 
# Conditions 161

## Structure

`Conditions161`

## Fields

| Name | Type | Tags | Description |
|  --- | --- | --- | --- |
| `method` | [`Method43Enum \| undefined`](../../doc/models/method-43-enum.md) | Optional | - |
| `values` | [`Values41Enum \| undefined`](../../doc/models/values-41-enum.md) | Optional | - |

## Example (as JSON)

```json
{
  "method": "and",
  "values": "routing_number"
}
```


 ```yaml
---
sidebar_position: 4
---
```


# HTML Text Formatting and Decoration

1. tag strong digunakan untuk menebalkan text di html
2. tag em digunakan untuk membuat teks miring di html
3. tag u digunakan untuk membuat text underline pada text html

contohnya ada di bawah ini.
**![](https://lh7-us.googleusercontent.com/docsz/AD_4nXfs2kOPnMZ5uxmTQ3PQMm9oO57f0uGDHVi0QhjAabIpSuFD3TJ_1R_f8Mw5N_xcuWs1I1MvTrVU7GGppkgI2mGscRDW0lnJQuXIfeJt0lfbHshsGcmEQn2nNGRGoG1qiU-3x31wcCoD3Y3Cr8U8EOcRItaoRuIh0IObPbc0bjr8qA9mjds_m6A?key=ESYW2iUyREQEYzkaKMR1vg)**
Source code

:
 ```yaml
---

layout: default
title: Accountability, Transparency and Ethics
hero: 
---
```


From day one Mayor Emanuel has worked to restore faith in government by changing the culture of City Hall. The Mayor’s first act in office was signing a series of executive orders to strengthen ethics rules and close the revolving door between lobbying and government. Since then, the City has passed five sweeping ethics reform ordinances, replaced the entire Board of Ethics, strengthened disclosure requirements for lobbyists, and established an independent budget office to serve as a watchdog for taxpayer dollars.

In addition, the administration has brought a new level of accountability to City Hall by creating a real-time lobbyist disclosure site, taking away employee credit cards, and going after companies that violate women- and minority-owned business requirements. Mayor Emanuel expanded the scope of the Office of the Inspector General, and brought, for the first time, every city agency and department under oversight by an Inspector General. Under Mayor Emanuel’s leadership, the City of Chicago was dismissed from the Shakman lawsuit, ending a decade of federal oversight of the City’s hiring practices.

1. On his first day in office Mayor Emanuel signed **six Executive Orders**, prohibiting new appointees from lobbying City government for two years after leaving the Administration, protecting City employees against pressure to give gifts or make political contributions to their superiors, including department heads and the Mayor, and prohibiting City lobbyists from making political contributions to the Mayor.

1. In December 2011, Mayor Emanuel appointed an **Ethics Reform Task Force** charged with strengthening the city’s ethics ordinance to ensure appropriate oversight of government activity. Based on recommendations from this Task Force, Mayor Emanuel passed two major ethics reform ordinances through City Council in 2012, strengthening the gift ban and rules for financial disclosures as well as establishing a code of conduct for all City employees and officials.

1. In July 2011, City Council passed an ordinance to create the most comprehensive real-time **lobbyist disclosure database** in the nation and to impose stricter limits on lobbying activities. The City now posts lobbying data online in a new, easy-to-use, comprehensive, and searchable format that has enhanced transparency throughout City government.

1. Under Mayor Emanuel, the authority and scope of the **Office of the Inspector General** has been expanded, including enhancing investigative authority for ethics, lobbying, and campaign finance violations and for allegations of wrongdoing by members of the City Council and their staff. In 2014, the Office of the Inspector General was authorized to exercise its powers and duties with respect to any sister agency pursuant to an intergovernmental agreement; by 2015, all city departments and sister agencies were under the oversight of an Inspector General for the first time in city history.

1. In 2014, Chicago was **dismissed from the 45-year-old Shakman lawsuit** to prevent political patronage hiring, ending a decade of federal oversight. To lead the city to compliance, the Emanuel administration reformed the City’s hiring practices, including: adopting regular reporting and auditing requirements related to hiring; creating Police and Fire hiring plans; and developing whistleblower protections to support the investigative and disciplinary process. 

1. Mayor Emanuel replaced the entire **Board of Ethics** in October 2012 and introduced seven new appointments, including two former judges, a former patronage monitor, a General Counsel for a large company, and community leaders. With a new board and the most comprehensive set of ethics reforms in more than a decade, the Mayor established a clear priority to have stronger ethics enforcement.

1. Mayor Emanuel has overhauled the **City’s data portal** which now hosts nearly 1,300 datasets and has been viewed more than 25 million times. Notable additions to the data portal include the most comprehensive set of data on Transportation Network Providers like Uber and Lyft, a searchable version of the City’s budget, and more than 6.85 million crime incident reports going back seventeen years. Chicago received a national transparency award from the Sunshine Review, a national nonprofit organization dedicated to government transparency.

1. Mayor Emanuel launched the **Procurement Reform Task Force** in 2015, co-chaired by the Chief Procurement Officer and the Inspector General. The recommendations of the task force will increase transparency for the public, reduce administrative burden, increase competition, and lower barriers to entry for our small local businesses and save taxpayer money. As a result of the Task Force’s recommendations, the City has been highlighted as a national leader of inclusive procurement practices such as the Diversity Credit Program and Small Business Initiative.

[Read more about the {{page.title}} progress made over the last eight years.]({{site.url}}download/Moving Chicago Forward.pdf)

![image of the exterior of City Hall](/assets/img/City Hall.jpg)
################
Repeat the material exactly. Every line should match.

# Conditions 161

## Structure

`Conditions161`

## Fields

| Name | Type | Tags | Description |
|  --- | --- | --- | --- |
| `method` | [`Method43Enum \| undefined`](../../doc/models/method-43-enum.md) | Optional | - |
| `values` | [`Values41Enum \| undefined`](../../doc/models/values-41-enum.md) | Optional | - |

## Example (as JSON)

```json
{
  "method": "and",
  "values": "routing_number"
}
```


 ```yaml
---
sidebar_position: 4
---
```


# HTML Text Formatting and Decoration

1. tag strong digunakan untuk menebalkan text di html
2. tag em digunakan untuk membuat teks miring di html
3. tag u digunakan untuk membuat text underline pada text html

contohnya ada di bawah ini.
**![](https://lh7-us.googleusercontent.com/docsz/AD_4nXfs2kOPnMZ5uxmTQ3PQMm9oO57f0uGDHVi0QhjAabIpSuFD3TJ_1R_f8Mw5N_xcuWs1I1MvTrVU7GGppkgI2mGscRDW0lnJQuXIfeJt0lfbHshsGcmEQn2nNGRGoG1qiU-3x31wcCoD3Y3Cr8U8EOcRItaoRuIh0IObPbc0bjr8qA9mjds_m6A?key=ESYW2iUyREQEYzkaKMR1vg)**
Source code

:
 ```yaml
---

layout: default
title: Accountability, Transparency and Ethics
hero: 
---
```


From day one Mayor Emanuel has worked to restore faith in government by changing the culture of City Hall. The Mayor’s first act in office was signing a series of executive orders to strengthen ethics rules and close the revolving door between lobbying and government. Since then, the City has passed five sweeping ethics reform ordinances, replaced the entire Board of Ethics, strengthened disclosure requirements for lobbyists, and established an independent budget office to serve as a watchdog for taxpayer dollars.

In addition, the administration has brought a new level of accountability to City Hall by creating a real-time lobbyist disclosure site, taking away employee credit cards, and going after companies that violate women- and minority-owned business requirements. Mayor Emanuel expanded the scope of the Office of the Inspector General, and brought, for the first time, every city agency and department under oversight by an Inspector General. Under Mayor Emanuel’s leadership, the City of Chicago was dismissed from the Shakman lawsuit, ending a decade of federal oversight of the City’s hiring practices.

1. On his first day in office Mayor Emanuel signed **six Executive Orders**, prohibiting new appointees from lobbying City government for two years after leaving the Administration, protecting City employees against pressure to give gifts or make political contributions to their superiors, including department heads and the Mayor, and prohibiting City lobbyists from making political contributions to the Mayor.

1. In December 2011, Mayor Emanuel appointed an **Ethics Reform Task Force** charged with strengthening the city’s ethics ordinance to ensure appropriate oversight of government activity. Based on recommendations from this Task Force, Mayor Emanuel passed two major ethics reform ordinances through City Council in 2012, strengthening the gift ban and rules for financial disclosures as well as establishing a code of conduct for all City employees and officials.

1. In July 2011, City Council passed an ordinance to create the most comprehensive real-time **lobbyist disclosure database** in the nation and to impose stricter limits on lobbying activities. The City now posts lobbying data online in a new, easy-to-use, comprehensive, and searchable format that has enhanced transparency throughout City government.

1. Under Mayor Emanuel, the authority and scope of the **Office of the Inspector General** has been expanded, including enhancing investigative authority for ethics, lobbying, and campaign finance violations and for allegations of wrongdoing by members of the City Council and their staff. In 2014, the Office of the Inspector General was authorized to exercise its powers and duties with respect to any sister agency pursuant to an intergovernmental agreement; by 2015, all city departments and sister agencies were under the oversight of an Inspector General for the first time in city history.

1. In 2014, Chicago was **dismissed from the 45-year-old Shakman lawsuit** to prevent political patronage hiring, ending a decade of federal oversight. To lead the city to compliance, the Emanuel administration reformed the City’s hiring practices, including: adopting regular reporting and auditing requirements related to hiring; creating Police and Fire hiring plans; and developing whistleblower protections to support the investigative and disciplinary process. 

1. Mayor Emanuel replaced the entire **Board of Ethics** in October 2012 and introduced seven new appointments, including two former judges, a former patronage monitor, a General Counsel for a large company, and community leaders. With a new board and the most comprehensive set of ethics reforms in more than a decade, the Mayor established a clear priority to have stronger ethics enforcement.

1. Mayor Emanuel has overhauled the **City’s data portal** which now hosts nearly 1,300 datasets and has been viewed more than 25 million times. Notable additions to the data portal include the most comprehensive set of data on Transportation Network Providers like Uber and Lyft, a searchable version of the City’s budget, and more than 6.85 million crime incident reports going back seventeen years. Chicago received a national transparency award from the Sunshine Review, a national nonprofit organization dedicated to government transparency.

1. Mayor Emanuel launched the **Procurement Reform Task Force** in 2015, co-chaired by the Chief Procurement Officer and the Inspector General. The recommendations of the task force will increase transparency for the public, reduce administrative burden, increase competition, and lower barriers to entry for our small local businesses and save taxpayer money. As a result of the Task Force’s recommendations, the City has been highlighted as a national leader of inclusive procurement practices such as the Diversity Credit Program and Small Business Initiative.

[Read more about the {{page.title}} progress made over the last eight years.]({{site.url}}download/Moving Chicago Forward.pdf)

![image of the exterior of City Hall](/assets/img/City Hall.jpg)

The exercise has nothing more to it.